* Records provided *
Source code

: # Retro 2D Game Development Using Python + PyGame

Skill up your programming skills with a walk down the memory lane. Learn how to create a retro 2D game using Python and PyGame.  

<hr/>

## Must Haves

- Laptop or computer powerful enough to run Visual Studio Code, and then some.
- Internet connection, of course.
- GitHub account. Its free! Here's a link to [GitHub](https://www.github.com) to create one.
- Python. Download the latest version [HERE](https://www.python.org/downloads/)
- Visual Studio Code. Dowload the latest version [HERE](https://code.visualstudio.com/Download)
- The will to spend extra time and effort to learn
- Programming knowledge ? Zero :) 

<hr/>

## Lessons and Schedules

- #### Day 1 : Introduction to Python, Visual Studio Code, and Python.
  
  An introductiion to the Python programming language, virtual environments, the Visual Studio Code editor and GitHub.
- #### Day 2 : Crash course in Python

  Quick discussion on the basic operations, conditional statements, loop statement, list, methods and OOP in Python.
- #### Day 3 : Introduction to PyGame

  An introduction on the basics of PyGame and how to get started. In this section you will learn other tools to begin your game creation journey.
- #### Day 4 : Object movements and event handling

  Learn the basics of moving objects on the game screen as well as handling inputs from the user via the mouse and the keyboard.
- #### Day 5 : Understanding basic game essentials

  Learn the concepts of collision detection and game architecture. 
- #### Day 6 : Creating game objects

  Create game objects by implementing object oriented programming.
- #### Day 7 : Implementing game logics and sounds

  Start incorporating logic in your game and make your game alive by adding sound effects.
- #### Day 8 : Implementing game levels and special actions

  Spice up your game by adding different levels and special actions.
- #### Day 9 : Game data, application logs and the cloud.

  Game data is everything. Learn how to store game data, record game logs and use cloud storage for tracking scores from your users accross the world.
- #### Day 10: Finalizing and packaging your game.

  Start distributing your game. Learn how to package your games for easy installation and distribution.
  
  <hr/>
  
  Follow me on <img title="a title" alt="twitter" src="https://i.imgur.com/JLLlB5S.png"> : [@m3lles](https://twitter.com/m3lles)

---

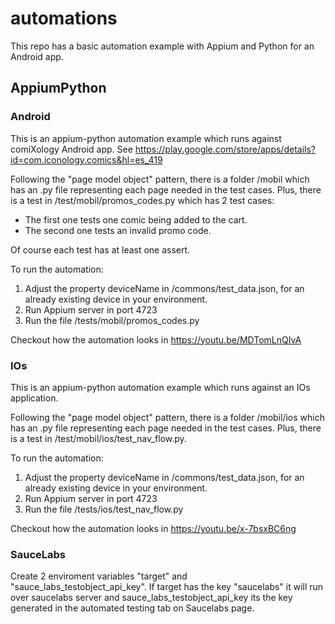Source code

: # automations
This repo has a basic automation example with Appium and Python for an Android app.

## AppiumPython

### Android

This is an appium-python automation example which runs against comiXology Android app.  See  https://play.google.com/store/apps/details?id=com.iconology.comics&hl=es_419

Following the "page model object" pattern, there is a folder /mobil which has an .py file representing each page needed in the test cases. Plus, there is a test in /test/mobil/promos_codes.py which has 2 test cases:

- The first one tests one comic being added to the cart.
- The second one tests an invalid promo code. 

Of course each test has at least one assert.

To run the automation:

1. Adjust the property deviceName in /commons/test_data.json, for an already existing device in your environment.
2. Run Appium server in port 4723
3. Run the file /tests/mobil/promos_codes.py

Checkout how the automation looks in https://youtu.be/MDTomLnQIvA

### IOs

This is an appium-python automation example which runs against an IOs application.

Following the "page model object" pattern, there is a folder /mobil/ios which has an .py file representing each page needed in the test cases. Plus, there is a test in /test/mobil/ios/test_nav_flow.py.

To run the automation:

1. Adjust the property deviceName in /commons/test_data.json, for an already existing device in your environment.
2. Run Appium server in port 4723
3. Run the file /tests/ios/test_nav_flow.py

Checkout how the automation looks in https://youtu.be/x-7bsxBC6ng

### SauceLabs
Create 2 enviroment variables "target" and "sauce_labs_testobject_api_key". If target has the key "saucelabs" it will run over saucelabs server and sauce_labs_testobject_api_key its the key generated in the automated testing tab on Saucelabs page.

* What you need to do *
Give the exact lines, and only those, from the line containing "Game data is" through the line containing "Follow me on" in the entries above.

* Response to this exercise *
  Game data is everything. Learn how to store game data, record game logs and use cloud storage for tracking scores from your users accross the world.
- #### Day 10: Finalizing and packaging your game.

  Start distributing your game. Learn how to package your games for easy installation and distribution.
  
  <hr/>
  
  Follow me on <img title="a title" alt="twitter" src="https://i.imgur.com/JLLlB5S.png"> : [@m3lles](https://twitter.com/m3lles)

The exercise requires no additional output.